At least two class systems operate in our society. The first is Marx's, defined by the quantity of productive resources wielded. The second indexes women by their appearance and derivatively indexes their lovers. The hard truth is that, for a woman, no matter how unrelated the two class positions are by her birth, they begin to converge when she reaches 20 and continue until she reaches 30 or in the exceptional cases a little bit further. For a man, his economic class status determines the grade of his mates. I wonder what the girls in the food hall felt. I could see some of them had entered the hall in high spirit. The hall is undeniably bright, new and spacious, in this way 'grand', I suppose. They capered, winked, fingered their hair, leered, swerved their heads, wiggled their hips, making every movement which is commonly identified with feminine charm.

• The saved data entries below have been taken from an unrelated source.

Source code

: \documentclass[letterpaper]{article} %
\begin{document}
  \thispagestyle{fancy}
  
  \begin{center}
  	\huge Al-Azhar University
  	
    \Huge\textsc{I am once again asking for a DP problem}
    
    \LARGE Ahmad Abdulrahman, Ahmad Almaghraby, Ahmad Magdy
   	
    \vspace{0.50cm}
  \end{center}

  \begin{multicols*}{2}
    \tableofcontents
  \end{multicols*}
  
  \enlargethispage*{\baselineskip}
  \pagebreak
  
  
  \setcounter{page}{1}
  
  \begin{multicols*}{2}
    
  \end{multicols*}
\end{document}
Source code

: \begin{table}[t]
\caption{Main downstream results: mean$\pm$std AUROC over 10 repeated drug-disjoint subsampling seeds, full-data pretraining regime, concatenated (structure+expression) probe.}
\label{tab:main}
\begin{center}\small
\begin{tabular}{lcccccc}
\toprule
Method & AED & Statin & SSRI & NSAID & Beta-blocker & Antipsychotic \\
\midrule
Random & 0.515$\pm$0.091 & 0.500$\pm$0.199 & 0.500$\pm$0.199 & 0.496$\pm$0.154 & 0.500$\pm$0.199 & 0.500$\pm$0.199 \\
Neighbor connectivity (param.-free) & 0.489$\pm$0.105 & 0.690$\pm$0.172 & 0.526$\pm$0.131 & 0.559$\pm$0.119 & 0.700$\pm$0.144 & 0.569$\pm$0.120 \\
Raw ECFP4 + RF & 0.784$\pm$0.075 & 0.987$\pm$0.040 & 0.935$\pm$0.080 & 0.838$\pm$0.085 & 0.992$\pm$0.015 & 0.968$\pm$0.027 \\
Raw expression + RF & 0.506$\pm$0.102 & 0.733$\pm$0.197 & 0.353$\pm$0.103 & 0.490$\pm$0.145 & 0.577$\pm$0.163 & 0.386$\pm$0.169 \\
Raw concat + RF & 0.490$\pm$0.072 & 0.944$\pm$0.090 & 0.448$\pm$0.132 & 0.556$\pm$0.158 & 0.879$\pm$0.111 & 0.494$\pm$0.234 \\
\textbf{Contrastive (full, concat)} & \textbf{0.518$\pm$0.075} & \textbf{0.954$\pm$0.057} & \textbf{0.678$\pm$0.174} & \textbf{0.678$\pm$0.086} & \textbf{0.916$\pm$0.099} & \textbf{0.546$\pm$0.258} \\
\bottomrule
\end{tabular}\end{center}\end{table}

They were eager to know if they out-shone the other women in the vicinity. I could see many of them were soon satisfied. Self-confidence instantly gave their manner deportment a lift. Yes, nobody has got more charm than they have. But, hold on. The penny dropped. What is wrong with this place? Why is here not a single rival I can feel jealous of? Perhaps the aspirant ones were pondering. Yet I didn't see their men sweat.

I swear I will try not to bring girls to this food hall, if I have any. Where shall I bring my girls to? Good question indeed. Gorgeous babes are invited to exclusive clubs. Their reserve teammates' orbit is handily marked by the few talk-of-the-town restaurants and designer shops which advertise in foreign language magazines only. The respectable second league, in which I put well-off commercial class gentlewomen, grace the executive grade hotels and high street malls. There they are. But breaking through the glass ceiling and playing up one's league may be even more bitter than your girls' grudging brows. Either sit among your own comrades and lament and despise them and be despised by your girl, or act like a clown in the upper class and feel out of place and feel deserted by your girl. Is it the economy's fault? Do we have the recession to blame for this disturbing corner? In the good old days when money grew on trees and fell into our pockets like leaves, remember, the boundaries between rich and poor were so blurred. The only bounderies then were that between very rich and fairly rich, between the very rich and the potentially very rich or between the old rich and the new rich. Just like stones emerge from drying water, this economic drought has brought us back to old hard truth that we are not equal after all. Like the surviving fish is crowded in the remaining hole-fuls of water, our beauties gravitate towards the rich. Shrimps and tadpoles died scorched and envious.